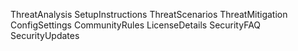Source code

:ThreatAnalysis
SetupInstructions
ThreatScenarios
ThreatMitigation
ConfigSettings
CommunityRules
LicenseDetails
SecurityFAQ
SecurityUpdates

**WHAT YOU SHOULD DO:**
Lines from the one holding "CommunityRules" through the last line of the material are to be repeated exactly; no other lines belong in the answer.

**OUTPUT BELOW:**
CommunityRules
LicenseDetails
SecurityFAQ
SecurityUpdates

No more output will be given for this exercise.